La loi Macron impose aux chauffeurs routiers étrangers traversant la France d’être rémunérés au SMIC français

Les chauffeurs routiers auront particulièrement été interpelés par un amendement de dernière minute déposé dans le cadre de l’examen du projet de loi pour « la croissance, l’activité et l’égalité des chances économiques » aussi connu sous le terme de loi Macron. Cette dernière vient d’être adoptée en première lecture par l’Assemblée nationale. Ceci au terme de 111h d’examen par les députés qui auront vu 559 amendements être intégrés.

Parmi ces nombreux amendements, un d’eux déposé dans la dernière journée de la période d’examen indique d’un chauffeur routier étranger travaillant sur le sol français devra avoir un niveau de rémunération égale au SMIC en vigueur en France.

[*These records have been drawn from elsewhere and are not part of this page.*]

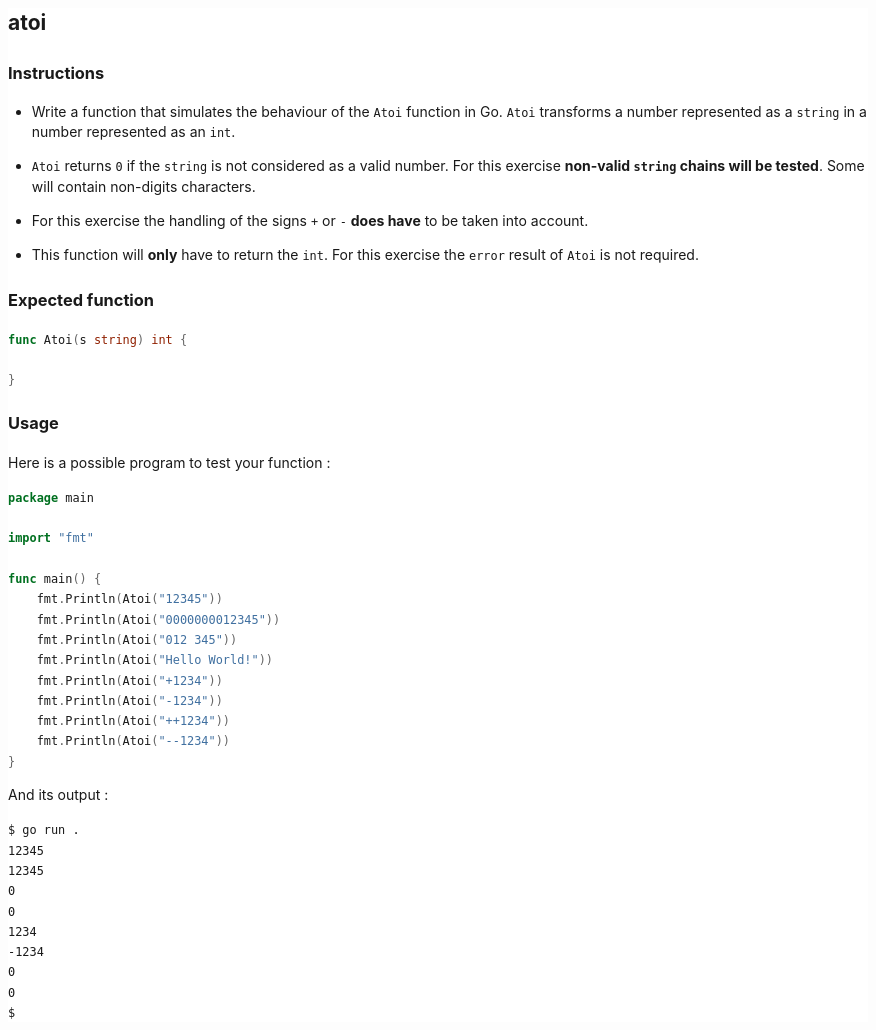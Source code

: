 ## atoi

### Instructions

- Write a function that simulates the behaviour of the `Atoi` function in Go. `Atoi` transforms a number represented as a `string` in a number represented as an `int`.

- `Atoi` returns `0` if the `string` is not considered as a valid number. For this exercise **non-valid `string` chains will be tested**. Some will contain non-digits characters.

- For this exercise the handling of the signs `+` or `-` **does have** to be taken into account.

- This function will **only** have to return the `int`. For this exercise the `error` result of `Atoi` is not required.

### Expected function

```go
func Atoi(s string) int {

}
```

### Usage

Here is a possible program to test your function :

```go
package main

import "fmt"

func main() {
	fmt.Println(Atoi("12345"))
	fmt.Println(Atoi("0000000012345"))
	fmt.Println(Atoi("012 345"))
	fmt.Println(Atoi("Hello World!"))
	fmt.Println(Atoi("+1234"))
	fmt.Println(Atoi("-1234"))
	fmt.Println(Atoi("++1234"))
	fmt.Println(Atoi("--1234"))
}
```

And its output :

```console
$ go run .
12345
12345
0
0
1234
-1234
0
0
$
```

  • Une « révolution » selon la CGT

Pour la CGT, il s’agit d’une « révolution » dans la mesure où actuellement de nombreux chauffeurs routiers étrangers, notamment originaires des pays de l’est de l’Europe, offrent leurs service en France à des niveaux de rémunérations très inférieurs à ceux des chauffeurs routiers français. Ces derniers se trouvant alors confrontés à une concurrence hors de leur protée considérée comme du « dumping social ».

chauffeurs routiers
Crédit : Waerfelu

En effet, la pratique du « cabotage » permet à un chauffeur routier étranger de travailler jusqu’à sept jours en France tout en étant rémunéré selon les conditions de son pays. La loi Macron prévoit que le statut de « travailleur détaché » soit attribué à ces chauffeurs routiers. Ceci leur imposera un salaire au minimum au niveau du SMIC français.

A noter que l’Allemagne a également adopté une mesure similaire en Janvier. Celle-ci prévoyant aux chauffeurs routiers opérant outre-Rhin d’être payés au niveau du SMIC allemand.

Les syndicats de routiers estiment que cette loi est une bonne chose/ Mais ils appellent à davantage de mesures, notamment pour lutter contre les fraudes déjà élevées actuellement. Pour les représentants patronaux, cette loi est cependant incomplète et demanderait une plus large harmonisation européenne.

La Loi Macron devra passer au Sénat début avril.